Exercise prompt: Extract each line of the records below that contains the word "testing".

Task input:

----------

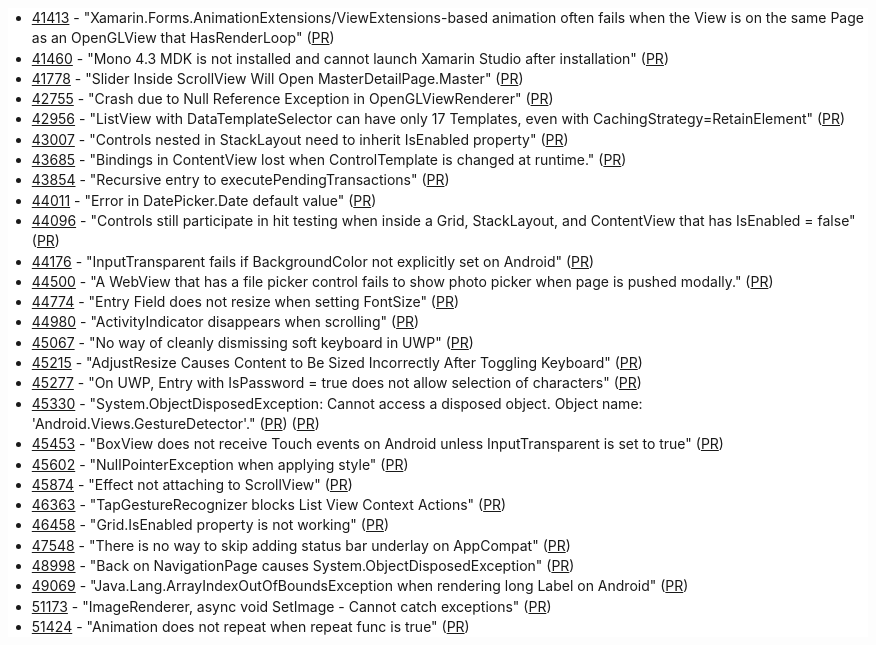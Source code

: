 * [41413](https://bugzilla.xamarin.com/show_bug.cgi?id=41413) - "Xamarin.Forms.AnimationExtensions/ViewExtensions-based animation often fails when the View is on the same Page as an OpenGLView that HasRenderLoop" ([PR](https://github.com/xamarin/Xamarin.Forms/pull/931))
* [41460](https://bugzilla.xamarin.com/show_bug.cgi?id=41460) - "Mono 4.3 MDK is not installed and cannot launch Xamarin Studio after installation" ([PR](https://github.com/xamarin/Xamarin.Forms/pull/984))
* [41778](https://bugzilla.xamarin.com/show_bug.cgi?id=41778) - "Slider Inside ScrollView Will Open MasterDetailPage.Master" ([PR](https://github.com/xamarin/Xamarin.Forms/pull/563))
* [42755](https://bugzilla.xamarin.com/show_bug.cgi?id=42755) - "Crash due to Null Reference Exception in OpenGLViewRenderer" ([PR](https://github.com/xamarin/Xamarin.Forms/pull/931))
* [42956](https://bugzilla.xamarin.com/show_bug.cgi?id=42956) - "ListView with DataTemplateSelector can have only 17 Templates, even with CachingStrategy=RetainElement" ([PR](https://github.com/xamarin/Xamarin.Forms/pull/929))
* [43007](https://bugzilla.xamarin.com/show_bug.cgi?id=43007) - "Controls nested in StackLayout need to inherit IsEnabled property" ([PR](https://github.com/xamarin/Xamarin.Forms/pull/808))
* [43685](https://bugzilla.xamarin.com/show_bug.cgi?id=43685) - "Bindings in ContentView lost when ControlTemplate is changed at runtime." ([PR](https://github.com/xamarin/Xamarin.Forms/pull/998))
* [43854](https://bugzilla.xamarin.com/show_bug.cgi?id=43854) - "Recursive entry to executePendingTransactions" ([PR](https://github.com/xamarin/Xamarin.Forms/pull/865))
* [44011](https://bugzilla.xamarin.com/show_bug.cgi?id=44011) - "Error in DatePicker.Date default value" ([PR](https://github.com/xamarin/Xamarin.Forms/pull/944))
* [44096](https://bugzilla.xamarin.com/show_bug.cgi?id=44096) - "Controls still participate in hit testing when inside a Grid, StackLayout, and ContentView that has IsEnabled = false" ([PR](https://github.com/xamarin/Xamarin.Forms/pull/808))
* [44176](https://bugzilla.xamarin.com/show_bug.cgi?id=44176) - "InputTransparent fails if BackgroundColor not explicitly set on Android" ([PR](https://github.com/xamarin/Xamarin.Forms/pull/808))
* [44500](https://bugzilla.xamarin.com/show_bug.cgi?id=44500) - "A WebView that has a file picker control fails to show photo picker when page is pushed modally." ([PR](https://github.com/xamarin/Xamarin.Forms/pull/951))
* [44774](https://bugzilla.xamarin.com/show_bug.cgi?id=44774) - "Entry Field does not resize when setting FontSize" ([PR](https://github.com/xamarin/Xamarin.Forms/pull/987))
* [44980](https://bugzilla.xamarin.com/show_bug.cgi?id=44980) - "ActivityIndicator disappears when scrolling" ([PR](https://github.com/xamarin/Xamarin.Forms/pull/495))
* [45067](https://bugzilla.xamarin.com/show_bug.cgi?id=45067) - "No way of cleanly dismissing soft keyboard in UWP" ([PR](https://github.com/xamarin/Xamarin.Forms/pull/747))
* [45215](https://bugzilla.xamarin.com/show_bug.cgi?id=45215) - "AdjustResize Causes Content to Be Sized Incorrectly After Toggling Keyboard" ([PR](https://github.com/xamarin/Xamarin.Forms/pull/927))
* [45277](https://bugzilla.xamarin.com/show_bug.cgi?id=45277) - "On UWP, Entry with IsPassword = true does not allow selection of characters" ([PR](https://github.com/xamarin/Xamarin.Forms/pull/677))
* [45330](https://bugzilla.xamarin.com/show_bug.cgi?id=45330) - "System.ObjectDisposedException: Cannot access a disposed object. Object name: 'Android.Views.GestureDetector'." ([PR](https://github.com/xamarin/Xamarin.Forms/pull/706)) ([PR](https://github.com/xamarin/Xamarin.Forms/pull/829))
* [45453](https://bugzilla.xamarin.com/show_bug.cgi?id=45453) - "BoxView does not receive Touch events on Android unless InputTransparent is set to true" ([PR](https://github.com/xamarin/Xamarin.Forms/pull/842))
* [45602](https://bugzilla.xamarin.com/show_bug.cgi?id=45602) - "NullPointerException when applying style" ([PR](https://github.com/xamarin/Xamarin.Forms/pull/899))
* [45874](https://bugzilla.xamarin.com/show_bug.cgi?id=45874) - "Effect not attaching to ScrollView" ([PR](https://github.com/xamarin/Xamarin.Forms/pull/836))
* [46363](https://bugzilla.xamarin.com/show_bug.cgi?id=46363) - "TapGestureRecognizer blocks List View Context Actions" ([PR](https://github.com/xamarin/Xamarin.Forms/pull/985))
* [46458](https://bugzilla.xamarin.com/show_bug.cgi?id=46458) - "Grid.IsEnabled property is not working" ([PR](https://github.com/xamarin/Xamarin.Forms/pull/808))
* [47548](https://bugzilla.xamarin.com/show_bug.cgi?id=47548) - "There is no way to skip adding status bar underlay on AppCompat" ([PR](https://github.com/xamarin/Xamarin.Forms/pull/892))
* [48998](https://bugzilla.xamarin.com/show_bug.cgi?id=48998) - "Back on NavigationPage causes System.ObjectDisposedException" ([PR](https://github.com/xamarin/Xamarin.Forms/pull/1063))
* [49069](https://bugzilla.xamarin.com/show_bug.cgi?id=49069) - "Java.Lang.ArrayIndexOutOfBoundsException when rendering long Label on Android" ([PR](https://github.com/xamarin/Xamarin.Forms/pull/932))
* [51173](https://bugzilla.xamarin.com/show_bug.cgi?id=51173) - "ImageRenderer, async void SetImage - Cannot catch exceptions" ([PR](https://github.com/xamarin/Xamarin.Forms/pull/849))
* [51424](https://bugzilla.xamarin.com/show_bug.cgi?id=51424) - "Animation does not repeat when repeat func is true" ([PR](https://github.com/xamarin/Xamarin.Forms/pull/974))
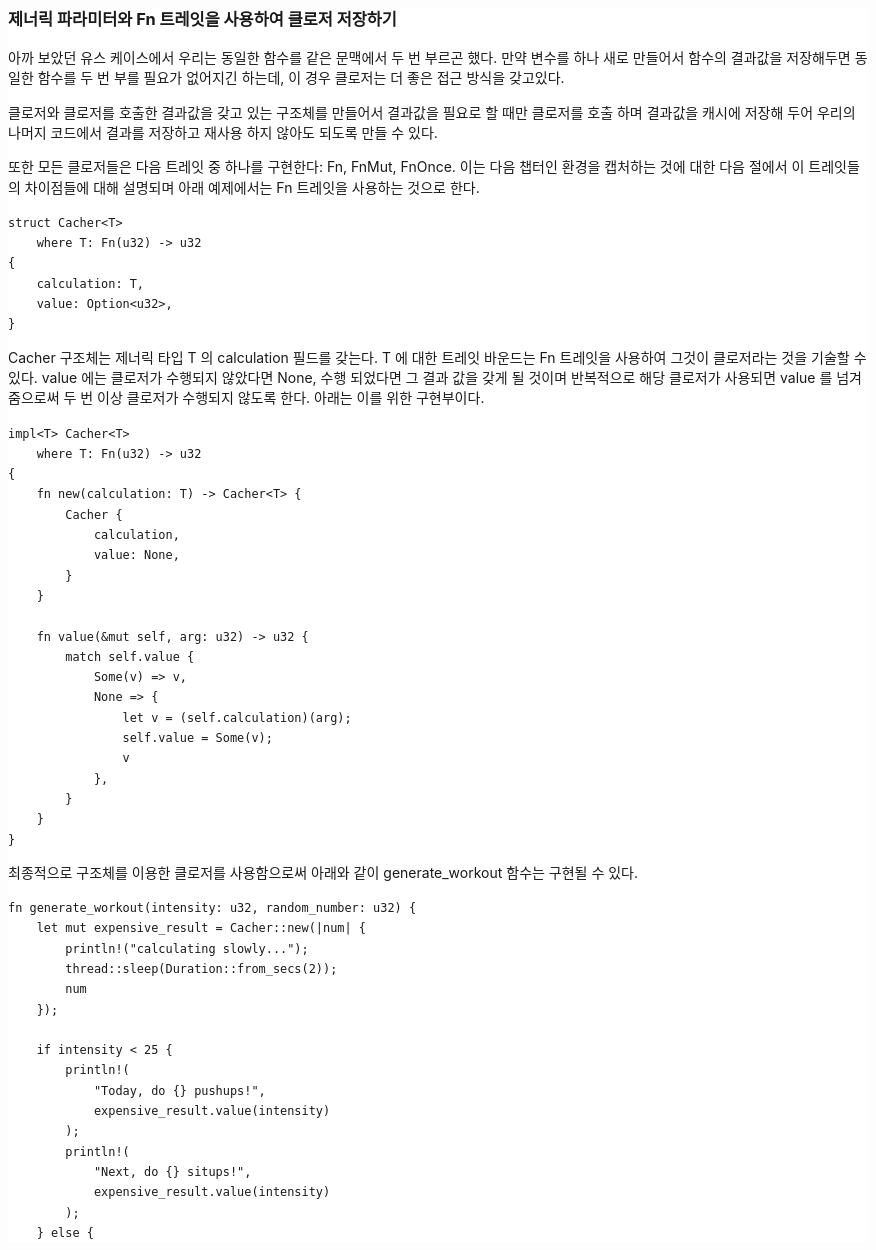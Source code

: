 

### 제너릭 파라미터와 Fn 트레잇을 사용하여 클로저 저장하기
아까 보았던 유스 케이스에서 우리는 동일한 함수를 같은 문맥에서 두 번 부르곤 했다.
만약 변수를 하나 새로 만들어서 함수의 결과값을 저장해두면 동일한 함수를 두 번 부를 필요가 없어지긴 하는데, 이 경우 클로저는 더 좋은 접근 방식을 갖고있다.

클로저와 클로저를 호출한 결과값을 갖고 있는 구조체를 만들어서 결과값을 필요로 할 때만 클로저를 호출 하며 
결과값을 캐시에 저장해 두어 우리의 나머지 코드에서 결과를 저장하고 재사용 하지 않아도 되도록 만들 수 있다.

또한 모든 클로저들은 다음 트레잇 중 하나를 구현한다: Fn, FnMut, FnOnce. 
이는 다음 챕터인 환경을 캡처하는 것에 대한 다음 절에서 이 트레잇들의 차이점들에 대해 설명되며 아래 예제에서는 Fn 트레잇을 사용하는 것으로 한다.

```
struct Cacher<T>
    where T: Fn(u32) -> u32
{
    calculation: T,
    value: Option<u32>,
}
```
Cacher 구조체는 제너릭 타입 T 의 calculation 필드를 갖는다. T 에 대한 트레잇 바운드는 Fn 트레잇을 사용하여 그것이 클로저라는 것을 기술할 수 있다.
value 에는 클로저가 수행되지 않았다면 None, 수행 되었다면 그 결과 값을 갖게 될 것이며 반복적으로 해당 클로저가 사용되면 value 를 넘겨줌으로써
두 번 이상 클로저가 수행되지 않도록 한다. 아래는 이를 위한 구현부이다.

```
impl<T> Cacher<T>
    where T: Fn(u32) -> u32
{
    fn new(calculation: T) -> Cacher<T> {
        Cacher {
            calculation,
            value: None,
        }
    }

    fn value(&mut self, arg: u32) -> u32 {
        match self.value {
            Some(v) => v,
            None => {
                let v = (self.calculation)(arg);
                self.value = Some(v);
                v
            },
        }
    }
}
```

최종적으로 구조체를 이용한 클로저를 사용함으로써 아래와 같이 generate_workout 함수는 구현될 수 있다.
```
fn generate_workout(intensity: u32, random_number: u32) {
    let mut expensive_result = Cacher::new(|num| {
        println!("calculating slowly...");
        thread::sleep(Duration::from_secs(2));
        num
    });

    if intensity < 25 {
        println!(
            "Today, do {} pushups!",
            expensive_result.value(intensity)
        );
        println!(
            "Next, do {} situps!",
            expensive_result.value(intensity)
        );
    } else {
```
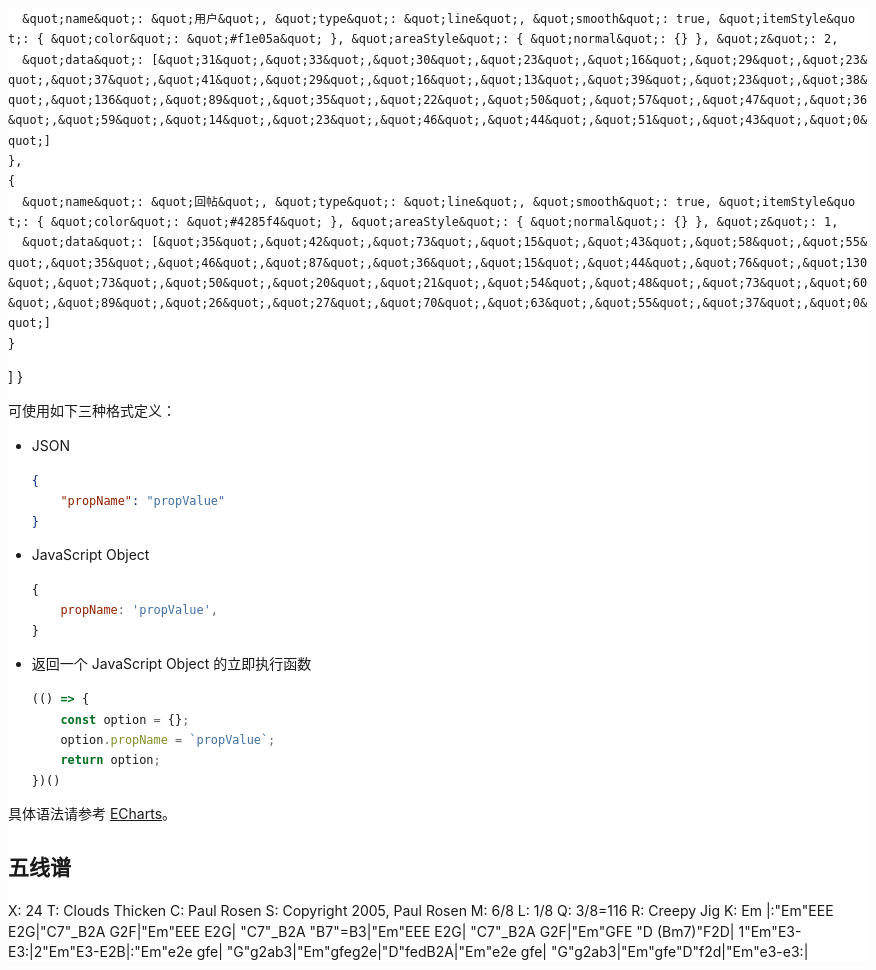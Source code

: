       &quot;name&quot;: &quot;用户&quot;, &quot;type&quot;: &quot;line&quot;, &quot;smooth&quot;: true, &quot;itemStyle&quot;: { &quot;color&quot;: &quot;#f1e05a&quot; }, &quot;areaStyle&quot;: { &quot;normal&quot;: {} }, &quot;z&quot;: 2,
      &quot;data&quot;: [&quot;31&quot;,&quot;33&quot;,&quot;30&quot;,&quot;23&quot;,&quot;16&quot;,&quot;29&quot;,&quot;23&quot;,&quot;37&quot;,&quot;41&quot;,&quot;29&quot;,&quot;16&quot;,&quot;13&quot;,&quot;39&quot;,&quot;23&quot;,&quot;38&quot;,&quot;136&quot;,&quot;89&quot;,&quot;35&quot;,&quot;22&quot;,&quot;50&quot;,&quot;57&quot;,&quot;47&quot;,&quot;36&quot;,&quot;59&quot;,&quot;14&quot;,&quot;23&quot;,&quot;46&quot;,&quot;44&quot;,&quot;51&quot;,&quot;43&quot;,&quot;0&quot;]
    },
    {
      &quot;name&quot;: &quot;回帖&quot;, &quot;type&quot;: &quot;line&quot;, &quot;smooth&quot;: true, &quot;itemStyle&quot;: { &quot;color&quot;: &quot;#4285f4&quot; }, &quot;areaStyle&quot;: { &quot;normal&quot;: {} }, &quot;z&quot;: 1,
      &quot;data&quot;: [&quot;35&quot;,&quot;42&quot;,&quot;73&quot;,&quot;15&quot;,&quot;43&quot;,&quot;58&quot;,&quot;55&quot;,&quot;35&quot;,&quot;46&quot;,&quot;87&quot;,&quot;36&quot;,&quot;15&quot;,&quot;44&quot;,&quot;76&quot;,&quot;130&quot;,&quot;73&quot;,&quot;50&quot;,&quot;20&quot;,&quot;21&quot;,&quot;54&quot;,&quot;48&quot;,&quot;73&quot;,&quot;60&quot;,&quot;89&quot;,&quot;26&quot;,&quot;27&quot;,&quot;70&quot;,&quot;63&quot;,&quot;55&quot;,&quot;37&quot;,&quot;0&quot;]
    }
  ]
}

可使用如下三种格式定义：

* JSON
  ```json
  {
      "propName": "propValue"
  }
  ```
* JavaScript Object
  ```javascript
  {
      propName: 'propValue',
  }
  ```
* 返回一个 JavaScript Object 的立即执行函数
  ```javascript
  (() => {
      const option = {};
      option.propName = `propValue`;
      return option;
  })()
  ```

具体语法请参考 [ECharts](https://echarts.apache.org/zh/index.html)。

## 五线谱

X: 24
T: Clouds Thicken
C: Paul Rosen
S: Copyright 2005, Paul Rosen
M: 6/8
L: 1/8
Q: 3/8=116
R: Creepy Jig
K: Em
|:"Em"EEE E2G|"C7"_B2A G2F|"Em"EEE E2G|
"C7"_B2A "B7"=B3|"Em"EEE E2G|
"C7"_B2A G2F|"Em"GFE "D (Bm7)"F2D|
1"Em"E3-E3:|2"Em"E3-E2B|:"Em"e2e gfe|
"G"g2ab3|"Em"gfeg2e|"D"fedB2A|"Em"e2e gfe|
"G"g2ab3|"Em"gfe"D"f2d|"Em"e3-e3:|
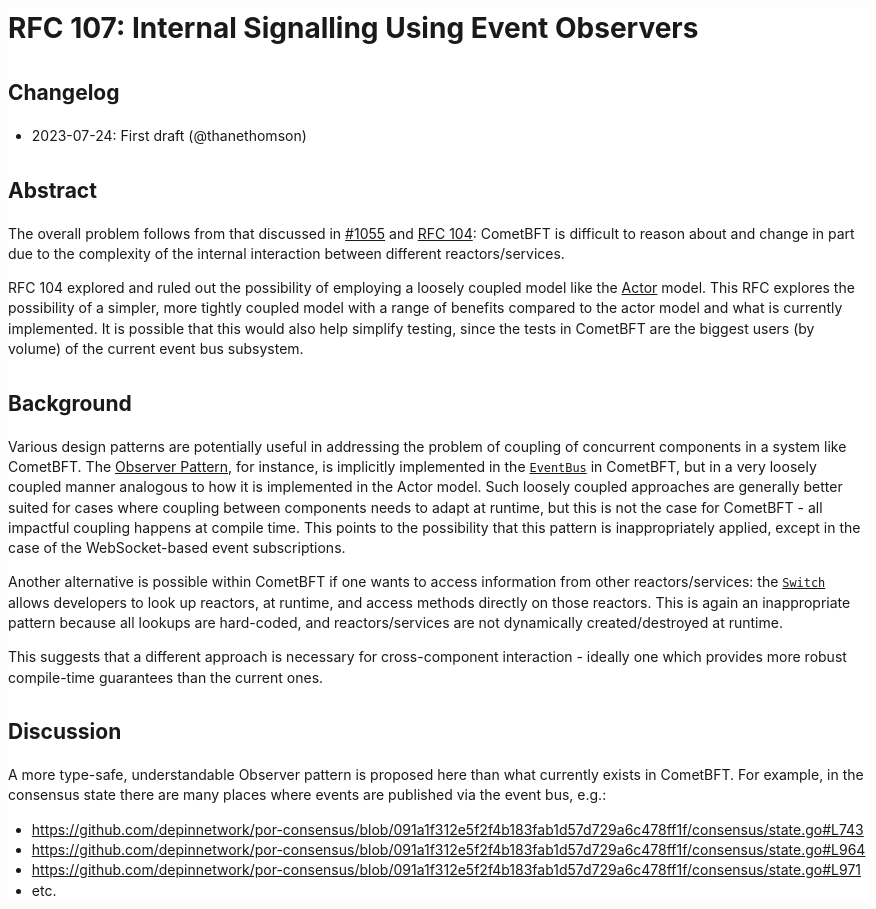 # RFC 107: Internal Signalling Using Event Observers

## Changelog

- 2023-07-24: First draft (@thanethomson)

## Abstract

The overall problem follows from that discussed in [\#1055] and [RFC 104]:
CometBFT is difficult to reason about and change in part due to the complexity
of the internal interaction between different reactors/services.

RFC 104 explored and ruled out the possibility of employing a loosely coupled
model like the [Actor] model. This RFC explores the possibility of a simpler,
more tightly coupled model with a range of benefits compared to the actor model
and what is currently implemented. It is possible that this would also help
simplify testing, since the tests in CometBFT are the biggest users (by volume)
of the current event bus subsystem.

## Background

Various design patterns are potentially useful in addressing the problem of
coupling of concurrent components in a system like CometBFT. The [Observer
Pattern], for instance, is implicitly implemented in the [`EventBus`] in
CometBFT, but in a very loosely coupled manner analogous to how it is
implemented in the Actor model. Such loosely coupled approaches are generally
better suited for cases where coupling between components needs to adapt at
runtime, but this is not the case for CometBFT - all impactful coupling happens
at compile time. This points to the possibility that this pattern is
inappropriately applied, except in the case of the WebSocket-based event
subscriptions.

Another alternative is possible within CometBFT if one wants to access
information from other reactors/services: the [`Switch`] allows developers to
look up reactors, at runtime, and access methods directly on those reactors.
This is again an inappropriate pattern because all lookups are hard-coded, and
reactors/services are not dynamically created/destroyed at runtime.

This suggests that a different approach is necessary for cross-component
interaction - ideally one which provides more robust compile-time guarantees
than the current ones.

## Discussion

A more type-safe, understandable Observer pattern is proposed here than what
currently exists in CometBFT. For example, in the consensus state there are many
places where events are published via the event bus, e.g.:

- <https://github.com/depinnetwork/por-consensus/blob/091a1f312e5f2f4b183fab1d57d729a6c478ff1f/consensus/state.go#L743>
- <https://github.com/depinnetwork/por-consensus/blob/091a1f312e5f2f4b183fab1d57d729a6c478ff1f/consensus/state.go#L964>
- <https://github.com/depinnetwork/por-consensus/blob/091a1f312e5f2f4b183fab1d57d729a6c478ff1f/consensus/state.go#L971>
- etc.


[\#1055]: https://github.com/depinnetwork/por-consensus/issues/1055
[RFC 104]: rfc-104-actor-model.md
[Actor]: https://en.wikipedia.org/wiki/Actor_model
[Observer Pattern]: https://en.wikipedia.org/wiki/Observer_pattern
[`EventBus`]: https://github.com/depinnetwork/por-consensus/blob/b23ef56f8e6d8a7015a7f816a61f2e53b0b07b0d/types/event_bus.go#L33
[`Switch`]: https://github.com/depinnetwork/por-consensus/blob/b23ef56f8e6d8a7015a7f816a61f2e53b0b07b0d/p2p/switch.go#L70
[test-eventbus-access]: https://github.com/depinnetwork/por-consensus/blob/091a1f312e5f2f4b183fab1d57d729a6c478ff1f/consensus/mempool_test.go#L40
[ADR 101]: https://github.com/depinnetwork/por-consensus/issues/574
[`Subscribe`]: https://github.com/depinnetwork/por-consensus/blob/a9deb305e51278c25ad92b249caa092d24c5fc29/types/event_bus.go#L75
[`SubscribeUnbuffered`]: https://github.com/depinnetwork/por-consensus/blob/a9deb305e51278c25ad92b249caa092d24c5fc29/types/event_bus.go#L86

----------

Exercise solution:
* [44096](https://bugzilla.xamarin.com/show_bug.cgi?id=44096) - "Controls still participate in hit testing when inside a Grid, StackLayout, and ContentView that has IsEnabled = false" ([PR](https://github.com/xamarin/Xamarin.Forms/pull/808))
simplify testing, since the tests in CometBFT are the biggest users (by volume)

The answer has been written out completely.